I occasionally make poor decisions.
Sometimes, if the anticipated payoff is great enough, it’s still worth it.
I exercised this maxim a week ago or so on the way home from work. Thanks to my home state’s policy of “always working on all roads all the time for every reason even though nothing ever seems fixed because we work on the same roads every single year,” I’ve been taking a different route for the way home, and each day I have passed a store that specializes in smoked meats.
Smoked meats, as should surprise no one, are my kryptonite.

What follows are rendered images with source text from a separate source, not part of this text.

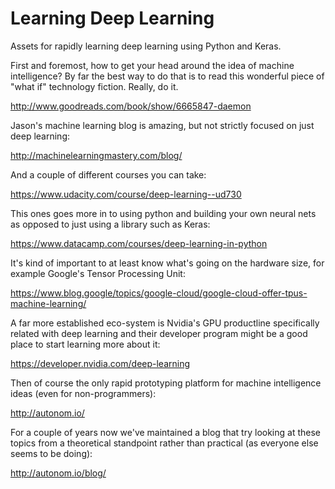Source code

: # Learning Deep Learning 

Assets for rapidly learning deep learning using Python and Keras. 

First and foremost, how to get your head around the idea of machine intelligence? By far the best way to do that is to read this wonderful piece of "what if" technology fiction. Really, do it. 

http://www.goodreads.com/book/show/6665847-daemon

Jason's machine learning blog is amazing, but not strictly focused on just deep learning: 

http://machinelearningmastery.com/blog/

And a couple of different courses you can take:

https://www.udacity.com/course/deep-learning--ud730

This ones goes more in to using python and building your own neural nets as opposed to just using a library such as Keras: 

https://www.datacamp.com/courses/deep-learning-in-python

It's kind of important to at least know what's going on the hardware size, for example Google's Tensor Processing Unit:

https://www.blog.google/topics/google-cloud/google-cloud-offer-tpus-machine-learning/

A far more established eco-system is Nvidia's GPU productline specifically related with deep learning and their developer program might be a good place to start learning more about it: 

https://developer.nvidia.com/deep-learning

Then of course the only rapid prototyping platform for machine intelligence ideas (even for non-programmers):

http://autonom.io/

For a couple of years now we've maintained a blog that try looking at these topics from a theoretical standpoint rather than practical (as everyone else seems to be doing): 

http://autonom.io/blog/ 
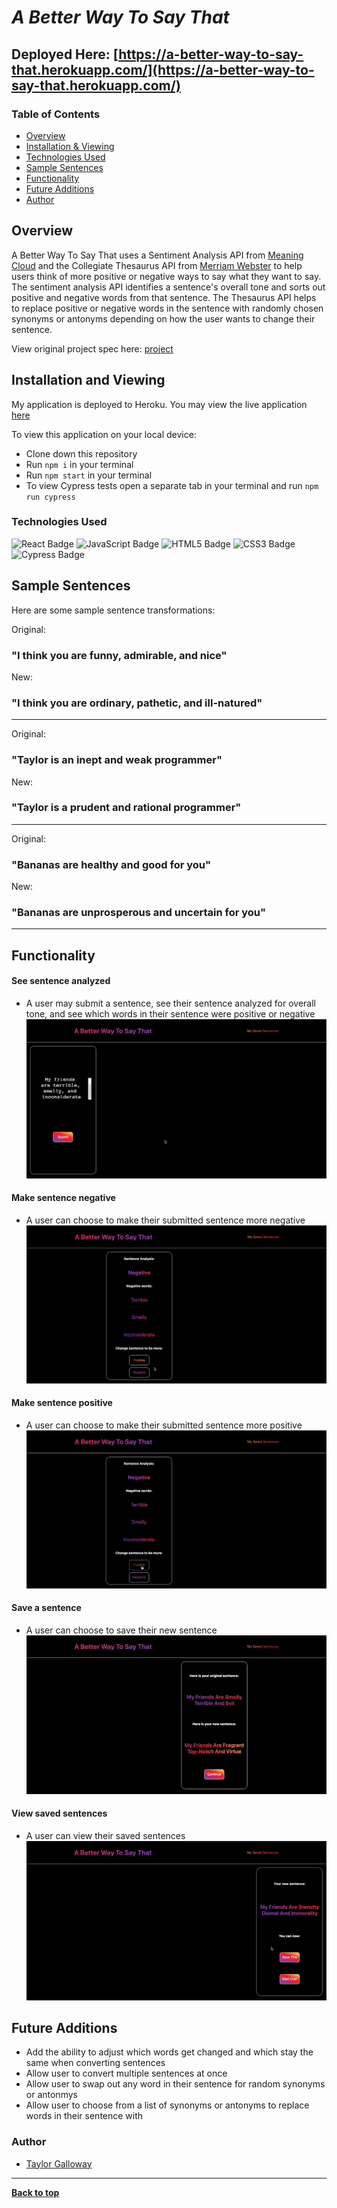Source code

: 
# *A Better Way To Say That*

## Deployed Here: [https://a-better-way-to-say-that.herokuapp.com/](https://a-better-way-to-say-that.herokuapp.com/)

### Table of Contents
- [Overview](#overview)
- [Installation & Viewing](#installation-and-viewing)
- [Technologies Used](#technologies-used)
- [Sample Sentences](#sample-sentences)
- [Functionality](#functionality)
- [Future Additions](#future-additions)
- [Author](#author)

## Overview 

A Better Way To Say That uses a Sentiment Analysis API from [Meaning Cloud](https://www.meaningcloud.com/developer/sentiment-analysis) and the Collegiate Thesaurus API from [Merriam Webster](https://dictionaryapi.com/products/api-collegiate-thesaurus) to help users think of more positive or negative ways to say what they want to say. The sentiment analysis API identifies a sentence's overall tone and sorts out positive and negative words from that sentence. The Thesaurus API helps to replace positive or negative words in the sentence with randomly chosen synonyms or antonyms depending on how the user wants to change their sentence.

View original project spec here: [project](https://frontend.turing.edu/projects/module-3/niche-audience.html)

## Installation and Viewing 

My application is deployed to Heroku. You may view the live application [here](https://a-better-way-to-say-that.herokuapp.com/)

To view this application on your local device:

- Clone down this repository
- Run `npm i` in your terminal
- Run `npm start` in your terminal
- To view Cypress tests open a separate tab in your terminal and run `npm run cypress`

### Technologies Used

<p text-align="center"> 
    <img alt="React Badge" src="https://img.shields.io/badge/React-61DAFB?logo=react&logoColor=000&style=flat-square)" />
    <img alt="JavaScript Badge" src="https://img.shields.io/badge/JavaScript-F7DF1E?logo=javascript&logoColor=000&style=flat-square" />
    <img alt="HTML5 Badge" src="https://img.shields.io/badge/HTML5-E34F26?logo=html5&logoColor=fff&style=flat-square" />
    <img alt="CSS3 Badge" src="https://img.shields.io/badge/CSS3-1572B6?logo=css3&logoColor=fff&style=flat-square" />
    <img alt="Cypress Badge" src="https://img.shields.io/badge/Cypress-17202C?logo=cypress&logoColor=fff&style=flat-square" />
</p>

## Sample Sentences

Here are some sample sentence transformations:

Original: 

### "I think you are funny, admirable, and nice" 

New: 

### "I think you are ordinary, pathetic, and ill-natured"

---

Original:

### "Taylor is an inept and weak programmer"

New:

### "Taylor is a prudent and rational programmer" 

---

Original:

### "Bananas are healthy and good for you"

New:

### "Bananas are unprosperous and uncertain for you"

---

## Functionality 

#### See sentence analyzed
- A user may submit a sentence, see their sentence analyzed for overall tone, and see which words in their sentence were positive or negative <br>
![Demo showing analyzed sentence](./gifs/sentence-analyzed.gif)

#### Make sentence negative
- A user can choose to make their submitted sentence more negative<br>
![Demo showing sentence turning negative](./gifs/convert-to-negative.gif)

#### Make sentence positive
- A user can choose to make their submitted sentence more positive<br>
![Demo showing sentence turning positive](./gifs/convert-to-positive.gif)

#### Save a sentence
- A user can choose to save their new sentence<br>
![Demo saving a sentence](./gifs/save-a-sentence.gif)

#### View saved sentences
- A user can view their saved sentences<br>
![Demo viewing saved sentences](./gifs/view-saved-sentences.gif)


## Future Additions

- Add the ability to adjust which words get changed and which stay the same when converting sentences
- Allow user to convert multiple sentences at once
- Allow user to swap out any word in their sentence for random synonyms or antonmys
- Allow user to choose from a list of synonyms or antonyms to replace words in their sentence with 

### Author
- [Taylor Galloway](https://github.com/tylrs)

**************************************************************************

**[Back to top](#table-of-contents)**
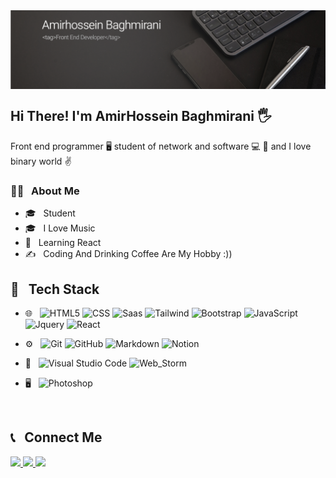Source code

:<img align="center" src="Untitled-3.png" />

<h2>Hi There! I'm AmirHossein Baghmirani 🖐</h2>

<p>Front end programmer 🖥 student of network and software 💻 👨 and I love binary world ✌️</p>

<h3>👨‍💻 &nbsp; About Me</h3>

- 🎓 &nbsp; Student
- 🎓 &nbsp; I Love Music
- 🌱 &nbsp; Learning React
- ✍️ &nbsp; Coding And Drinking Coffee Are My Hobby :))

<h2>🔧 &nbsp; Tech Stack</h2>

- 🌐 &nbsp;
  ![HTML5](https://img.shields.io/badge/HTML5-E34F26?style=flat&logo=html5&logoColor=white)
  ![CSS](https://img.shields.io/badge/CSS3-1572B6?style=flat&logo=css3&logoColor=white)
  ![Saas](https://img.shields.io/badge/Sass-CC6699?style=flat&logo=sass&logoColor=white)
  ![Tailwind](https://img.shields.io/badge/Tailwind_CSS-38B2AC?style=flat&logo=tailwind-css&logoColor=white)
  ![Bootstrap](https://img.shields.io/badge/Bootstrap-563D7C?style=flat&logo=bootstrap&logoColor=white)
  ![JavaScript](https://img.shields.io/badge/JavaScript-323330?style=flat&logo=javascript&logoColor=F7DF1E)
  ![Jquery](https://img.shields.io/badge/jQuery-0769AD?style=flat&logo=jquery&logoColor=white)
  ![React](https://img.shields.io/badge/React-20232A?style=flat&logo=react&logoColor=61DAFB)
  
- ⚙️ &nbsp;
  ![Git](https://img.shields.io/badge/GIT-E44C30?style=flat&logo=git&logoColor=white)
  ![GitHub](https://img.shields.io/badge/GitHub-100000?style=flat&logo=github&logoColor=white)
  ![Markdown](https://img.shields.io/badge/Markdown-000000?style=flat&logo=markdown&logoColor=white)
  ![Notion](https://img.shields.io/badge/Notion-000000?style=flat&logo=notion&logoColor=white)

  
- 🔧 &nbsp;
  ![Visual Studio Code](https://img.shields.io/badge/Visual_Studio_Code-0078D4?style=flat&logo=visual%20studio%20code&logoColor=white)
  ![Web_Storm](https://img.shields.io/badge/WebStorm-000000?style=flat&logo=WebStorm&logoColor=white)
  
- 🖥 &nbsp;
  ![Photoshop](https://img.shields.io/badge/Adobe%20Photoshop-31A8FF?style=flat&logo=Adobe%20Photoshop&logoColor=black)


<br />

<h2>📞 &nbsp; Connect Me </h2>

<p>
  <a href="https://www.instagram.com/amirhsn.dev/">
    <img src="https://img.shields.io/badge/Instagram-E4405F?style=flat&logo=instagram&logoColor=white" />
  </a>
  <a href="https://t.me/Amir_fd_null">
    <img src="https://img.shields.io/badge/Telegram-2CA5E0?style=flat&logo=telegram&logoColor=white" />
  </a>
    <a href="https://www.linkedin.com/in/amirhossein-baghmirani/">
    <img src="https://img.shields.io/badge/LinkedIn-0077B5?style=flat&logo=linkedin&logoColor=white" />
  </a>
</p>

I don’t know what it is. There’s something strange about smoked meat. Like, it’s meat, only full of spices to hide the gross parts and then cooked so it’s tough and weird. Like, sure, you gain the benefit if having it be able to sit around for a while without cooking or refrigeration, but you lose not being able to use the same meat to make a steak or a hamburger or literally almost anything else. (Granted, I’m certain the meat they use in smoked meat is not the same meat you’d use for a steak or even ground beef—it’s probably the Z-grade scrapins they can form into a tube and fill with garlic powder and brown sugar. But that’s neither here nor there.)
And none of this matters, because it tastes so good. I’m never thinking “Man, forget that teriyaki meat stick, I’m savin’ myself for a good ole sirloin steak later.” I’m thinking “Can I get away with eating three of these meat sticks and also eating steak later?” (The answer is always yes.) And can I use the benefit of being able to keep a meat stick around for buying a few of them and eating them over the following week? Yes! Do I do that? No! Do I instead eat them all in one sitting and then lay on the carpet wondering what I am doing with my life and what happened to my sense of self-control? Of course!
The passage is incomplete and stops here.